Some Do's and Don'ts for buying residential real estate:

  • Price of inputs like steel, cement, labour etc have gone up post lockdown and resultantly quoted prices are up. While this is true, it is also a fact that land prices have begin to soften across the city. The land market was so overheated that prices where being escalated almost on a weekly basis till March 2020. When market is this heated something bad is always bound to happen. Softening of land prices coupled with pressure of construction costs will get reflected in apartment quotes in future.
  • Projects which are still under construction from the last recession period of 2008-10 might face the problem of not being relevant in the changed world now in terms of specs, amenities, technology and pandemic specific safeguards.
  • Real Estate projects are long gestation projects requiring financial closure for costs to be incurred over the project period of 4-5 years including manpower costs. Aspiration of developing millions of sft in each project does not match the action of cutting manpower costs over the past 3 -4 months.
  • Buyers would prefer ready to move-in units or units which will get completed in 6 months time. Smaller and faster executed projects would be preferred.
  • Avoid buying in non-RERA approved projects. Offering for sale or buying without RERA approval is an offence. In our state projects approved before January 1, 2017 do not require RERA approval. This means that projects for which developers paid approval fees before January 1, 2017 need not register under RERA. In such projects clients should look at the advanced stage of construction and take a call.
  • Projects developed by builders affiliated to CREDAI / TREDA should be preferred. Work only with RERA approved brokers. A broker needs to be registered with RERA plus the developer has to approve them as an authorised broker on the RERA website under their respective project. A professional and well educated broker is your best guard available in choppy markets as today.

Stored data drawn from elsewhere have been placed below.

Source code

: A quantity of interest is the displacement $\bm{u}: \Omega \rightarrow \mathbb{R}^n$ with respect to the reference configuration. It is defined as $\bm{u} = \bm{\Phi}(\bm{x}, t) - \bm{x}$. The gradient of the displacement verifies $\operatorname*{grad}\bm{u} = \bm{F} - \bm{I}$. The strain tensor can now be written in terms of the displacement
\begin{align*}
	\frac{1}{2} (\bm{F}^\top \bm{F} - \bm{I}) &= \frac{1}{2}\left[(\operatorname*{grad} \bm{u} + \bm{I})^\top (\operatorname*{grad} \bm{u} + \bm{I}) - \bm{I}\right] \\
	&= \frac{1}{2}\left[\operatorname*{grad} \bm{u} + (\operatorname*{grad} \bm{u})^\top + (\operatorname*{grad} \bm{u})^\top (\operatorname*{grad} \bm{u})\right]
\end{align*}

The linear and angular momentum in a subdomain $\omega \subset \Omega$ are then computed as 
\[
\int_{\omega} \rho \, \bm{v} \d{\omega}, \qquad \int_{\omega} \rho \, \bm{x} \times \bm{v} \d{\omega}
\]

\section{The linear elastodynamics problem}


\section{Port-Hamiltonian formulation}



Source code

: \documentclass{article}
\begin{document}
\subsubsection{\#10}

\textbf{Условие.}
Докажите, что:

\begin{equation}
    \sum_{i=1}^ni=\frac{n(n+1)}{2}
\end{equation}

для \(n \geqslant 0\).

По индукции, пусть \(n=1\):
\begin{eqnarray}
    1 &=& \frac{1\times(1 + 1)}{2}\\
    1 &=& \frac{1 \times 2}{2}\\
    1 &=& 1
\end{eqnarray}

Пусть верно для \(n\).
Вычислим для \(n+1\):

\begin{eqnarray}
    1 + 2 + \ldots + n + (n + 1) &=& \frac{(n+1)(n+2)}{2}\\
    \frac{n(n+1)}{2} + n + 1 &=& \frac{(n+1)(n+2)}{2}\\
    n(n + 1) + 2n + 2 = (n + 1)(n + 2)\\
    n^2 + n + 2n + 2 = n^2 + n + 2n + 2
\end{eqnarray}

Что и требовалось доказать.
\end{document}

Buyers are more confused today and not sure what to do or what will happen next, this is the time to guide them properly / professionally without seeming to focus only on profits. Success breeds arrogance and complacency, we only learn from our mistakes and when the worst happens. In the words of the founder of Blackstone, who are one of the largest owners of real estate on the planet 'It might take five years, but real estate will bounce back. It always does.' Amen to that

This article was printed by Times of India's edition of Realty Rises Independence Day Special and possibly covers some portion of my previous article.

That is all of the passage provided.